Several things had happened as the event was underway. Drinks were flowing, networking and professional success stories were being exchanged, the silent auction had closed.

Then it was time for the 10 tigers to each be auctioned off.

And I remember when my tiger was brought on stage and the bidding began. I didn’t want to look, I didn’t want to hear the numbers being shouted out during the bidding. I just wanted to know that it had gone well.

I think my tiger sold for $6800!

All of that going to benefit the families that our team’s charity, Pascale‘s Pals, serves.

That’s a big number, and for me to go to my checkbook and hand-write that number on a check, made out to any one organization felt like an unattainable accomplishment. Especially as an artist that was brand new on this professional path and just launched that night onto the scene.

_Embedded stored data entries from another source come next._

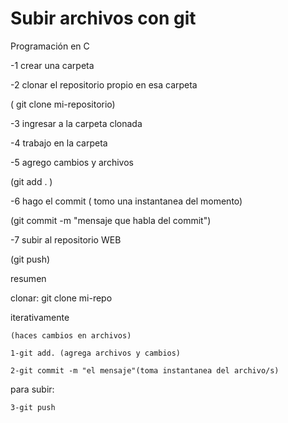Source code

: # Subir archivos con git
Programación en C 

  -1 crear una carpeta
  
  -2 clonar el repositorio propio en esa carpeta 

  ( git clone mi-repositorio)
  
  -3 ingresar a la carpeta clonada
  
  -4 trabajo en la carpeta
  
  -5 agrego cambios y archivos

  (git add . ) 
  
  -6 hago el commit ( tomo una instantanea del momento)
  
  (git commit  -m "mensaje que habla del commit")
  
  -7 subir al repositorio WEB

  (git push)
  

resumen 

 clonar: git clone mi-repo

 iterativamente
 
	(haces cambios en archivos)

	1-git add. (agrega archivos y cambios)

	2-git commit -m "el mensaje"(toma instantanea del archivo/s)

 para subir:

	3-git push 
	
 

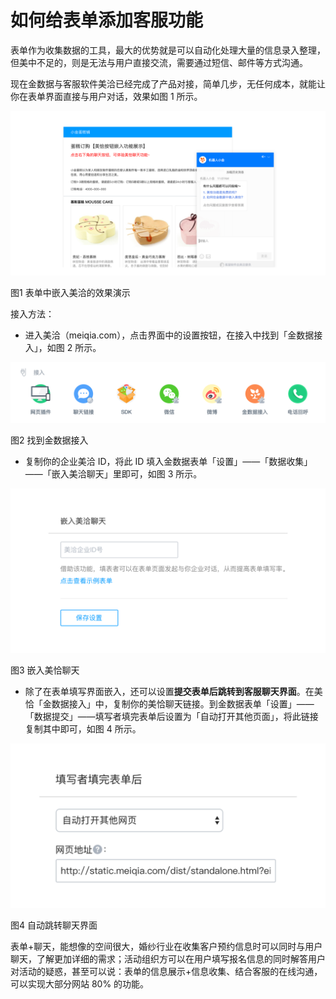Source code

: # 如何给表单添加客服功能

表单作为收集数据的工具，最大的优势就是可以自动化处理大量的信息录入整理，但美中不足的，则是无法与用户直接交流，需要通过短信、邮件等方式沟通。

现在金数据与客服软件美洽已经完成了产品对接，简单几步，无任何成本，就能让你在表单界面直接与用户对话，效果如图 1 所示。

![](/assets/美洽-表单-1.png)

图1 表单中嵌入美洽的效果演示

接入方法：

* 进入美洽（meiqia.com），点击界面中的设置按钮，在接入中找到「金数据接入」，如图 2 所示。

![](/assets/美洽-设置.png)

图2 找到金数据接入

* 复制你的企业美洽 ID，将此 ID 填入金数据表单「设置」——「数据收集」 ——「嵌入美洽聊天」里即可，如图 3 所示。

![](/assets/美洽ID设置-1.png)

图3 嵌入美恰聊天

* 除了在表单填写界面嵌入，还可以设置**提交表单后跳转到客服聊天界面**。在美恰「金数据接入」中，复制你的美恰聊天链接。到金数据表单「设置」——「数据提交」——填写者填完表单后设置为「自动打开其他页面」，将此链接复制其中即可，如图 4 所示。

![](/assets/美洽填写后跳转-1.png)

图4 自动跳转聊天界面

表单+聊天，能想像的空间很大，婚纱行业在收集客户预约信息时可以同时与用户聊天，了解更加详细的需求；活动组织方可以在用户填写报名信息的同时解答用户对活动的疑惑，甚至可以说：表单的信息展示+信息收集、结合客服的在线沟通，可以实现大部分网站 80% 的功能。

But seeing this picture from my fb memories confirms what I had hoped did in fact happen.

Yes, it’s easy to get caught up in the emotion and the fast pace of a live auction, I was raised in the country and auctions are nothing new to me. Even still, farm or estate auctions taking place next to a cow pastures in the country still get me worked up. How high will the bidding go? What’s the story behind the item getting the bids? Why is it now being sold?

But this picture. I know I take after my mom…

where tears are more often a sign of joy and pride and hope, even in the midst of just life and the cards we’re dealt. (For me that meant losing a job just weeks before this event, some professional struggles of what next, and how I could serve best the family that I was still getting to know as my role of dad’s wife and stepmom to three). My mom raised me to find the happy, be proud of true efforts, and sometimes that means tears.

I am thrilled to be working in an industry that support the picture being worth 1000 words. I’m not sure how many words this blog post is, but this picture of my mom will always speak infinite volumes to me, serving as a reminder of how this journey started, even in the midst of so much unknown, saying yes to a team that believed in me, and she was all for it.